4721 sayılı Türk Medeni Kanunu"nun 713 üncü maddesinin 1 ve 2’nci fıkraları gereğince açılan tescil davası ile ilgili olarak aynı yerle ilgili olarak açılan 2’nci davanın olumlu sonuçlanabilmesi için, ilk kararın kesinleşmesinden itibaren taşınmaz üzerindeki zilyetliğin davasız, aralıksız ve malik sıfatıyla yeniden 20 (yirmi) yıl sürmesi gerekmektedir. Davacı kişi 1992 yılında açtığı dava ile dava konusu taşınmazı nizalı hale getirmiştir ve taşınmazın niza konusu olduğu dava 1994 yılında kesinleşmiştir. Açılan 2’nci davanın ise, ilk kararın kesinleşmesinden itibaren 20 yıllık süre dolmadan açıldığı, dava açılmasının doğal sonucu olarak tescil davasının açıldığı tarihten, ilk kararın kesinleşmesi tarihine kadar geçen zilyetlik süresi dava konusu olduğundan sonra açılan tescil davasına eklenemeyecektir. Bir başka anlatımla davanın kesinleşmesinden itibaren yeniden 20 yıllık sürenin dolmuş olması gerekecektir. (BK. Md.135) YİBGK"nın 19.01.2007 gün E: 2005/1, K: 2007/1 sayılı kararı da dikkate alındığında önceki dava, süren zilyetliği kesmiştir.
Yukarıda açıklandığı üzere çekişmeli taşınmazın krokide (A) ile gösterilen bölümü hem yüksek eğimli funda ve makilerle kaplı orman ve toprak muhafaza karakteri taşıması nedeniyle orman sayılan yerlerden olması, hem de davacının dava konusu taşınmazı daha önce niza konusu yapması ve önceki davanın kesinleşmesinden itibaren 20 yıllık zilyetlik süresinin de dolmaması hususları gözetilerek davacı gerçek kişinin krokide (A) ile gösterilen 7504,85 m²’lik taşınmaz bölümüne yönelik davasının reddine karar verilmesi gerekirken, delillerin yanılgılı değerlendirilmesi sonucu davanın kabulü yolunda hüküm kurulması usul ve yasaya aykırıdır.

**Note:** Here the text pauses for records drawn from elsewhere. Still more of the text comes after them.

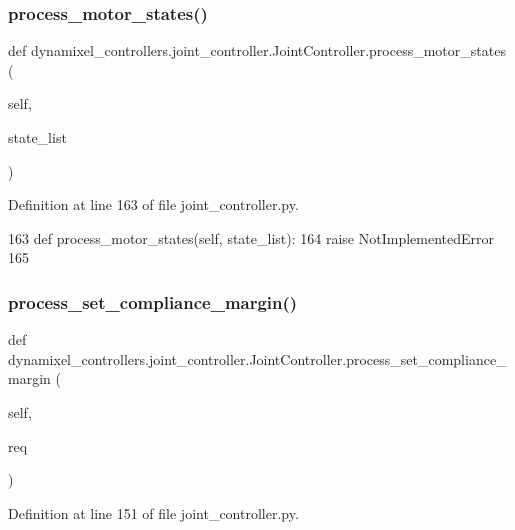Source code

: \subsubsection{\texorpdfstring{process\+\_\+motor\+\_\+states()}{process\_motor\_states()}}
{\footnotesize\ttfamily def dynamixel\+\_\+controllers.\+joint\+\_\+controller.\+Joint\+Controller.\+process\+\_\+motor\+\_\+states (\begin{DoxyParamCaption}\item[{}]{self,  }\item[{}]{state\+\_\+list }\end{DoxyParamCaption})}



Definition at line 163 of file joint\+\_\+controller.\+py.


\begin{DoxyCode}
163     \textcolor{keyword}{def }process\_motor\_states(self, state\_list):
164         \textcolor{keywordflow}{raise} NotImplementedError
165 
\end{DoxyCode}
\mbox{\label{classdynamixel__controllers_1_1joint__controller_1_1_joint_controller_aed0bae387958b56f88fd707e9da9e8f1}} 
\subsubsection{\texorpdfstring{process\+\_\+set\+\_\+compliance\+\_\+margin()}{process\_set\_compliance\_margin()}}
{\footnotesize\ttfamily def dynamixel\+\_\+controllers.\+joint\+\_\+controller.\+Joint\+Controller.\+process\+\_\+set\+\_\+compliance\+\_\+margin (\begin{DoxyParamCaption}\item[{}]{self,  }\item[{}]{req }\end{DoxyParamCaption})}



Definition at line 151 of file joint\+\_\+controller.\+py.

SONUÇ: 1) Yukarıda 1. bentte açıklanan nedenlerle; davacı gerçek kişi vekilinin krokide (B) ile gösterilen 2940,85 m²’lik bölümüne yönelik temyiz itirazlarının reddi ile çekişmeli taşınmazın krokide (B) ile gösterilen bölümüne yönelik hükmün ONANMASINA, aşağıda yazılı onama harcının temyiz edene yükletilmesine,
2) 2. bentte açıklanan nedenlerle; davalı Hazine ve Orman Yönetiminin temyiz itirazlarının kabulü ile krokide (A) ile gösterilen 7504,85 m²’lik bölüme yönelik hükmün BOZULMASINA, peşin alınan temyiz harcının istek halinde Orman Yönetimine iadesine 16/01/2012 günü oybirliği ile karar verildi.